**Supplied information**.
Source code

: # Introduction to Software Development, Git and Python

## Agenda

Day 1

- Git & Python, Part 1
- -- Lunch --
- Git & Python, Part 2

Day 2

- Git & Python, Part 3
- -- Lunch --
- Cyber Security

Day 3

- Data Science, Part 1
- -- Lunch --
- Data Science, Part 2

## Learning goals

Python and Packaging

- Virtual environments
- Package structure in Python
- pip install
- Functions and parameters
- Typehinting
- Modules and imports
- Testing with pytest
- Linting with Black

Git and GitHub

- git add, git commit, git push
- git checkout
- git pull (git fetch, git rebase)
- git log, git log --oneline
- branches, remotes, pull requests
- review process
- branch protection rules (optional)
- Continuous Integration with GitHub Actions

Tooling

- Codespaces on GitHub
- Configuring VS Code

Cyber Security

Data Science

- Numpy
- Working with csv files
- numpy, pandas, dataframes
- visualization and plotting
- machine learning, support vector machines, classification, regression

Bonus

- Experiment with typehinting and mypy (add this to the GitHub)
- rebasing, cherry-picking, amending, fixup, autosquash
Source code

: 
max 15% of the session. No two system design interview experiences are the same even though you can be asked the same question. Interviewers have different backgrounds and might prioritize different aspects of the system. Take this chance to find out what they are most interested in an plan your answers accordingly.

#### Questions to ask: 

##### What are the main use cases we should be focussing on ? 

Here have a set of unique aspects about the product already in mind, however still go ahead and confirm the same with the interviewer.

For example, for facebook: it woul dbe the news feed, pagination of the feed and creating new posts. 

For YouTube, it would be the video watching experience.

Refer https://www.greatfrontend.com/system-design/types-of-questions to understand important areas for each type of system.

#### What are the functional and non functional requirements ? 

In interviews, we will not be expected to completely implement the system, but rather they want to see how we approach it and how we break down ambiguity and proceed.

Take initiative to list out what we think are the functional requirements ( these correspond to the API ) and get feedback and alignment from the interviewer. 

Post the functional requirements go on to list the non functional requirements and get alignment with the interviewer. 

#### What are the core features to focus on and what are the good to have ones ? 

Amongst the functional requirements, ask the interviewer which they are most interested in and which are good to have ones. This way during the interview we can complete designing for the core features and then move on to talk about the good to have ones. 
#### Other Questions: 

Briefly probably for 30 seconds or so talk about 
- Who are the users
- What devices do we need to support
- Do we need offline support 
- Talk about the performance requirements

**The problem**. The exact lines of the material above starting at the one that contains "- branch protection rules (optional)" and ending at the one that contains "- visualization and plotting" are what to retype; leave out everything else.

**Expected output**.
- branch protection rules (optional)
- Continuous Integration with GitHub Actions

Tooling

- Codespaces on GitHub
- Configuring VS Code

Cyber Security

Data Science

- Numpy
- Working with csv files
- numpy, pandas, dataframes
- visualization and plotting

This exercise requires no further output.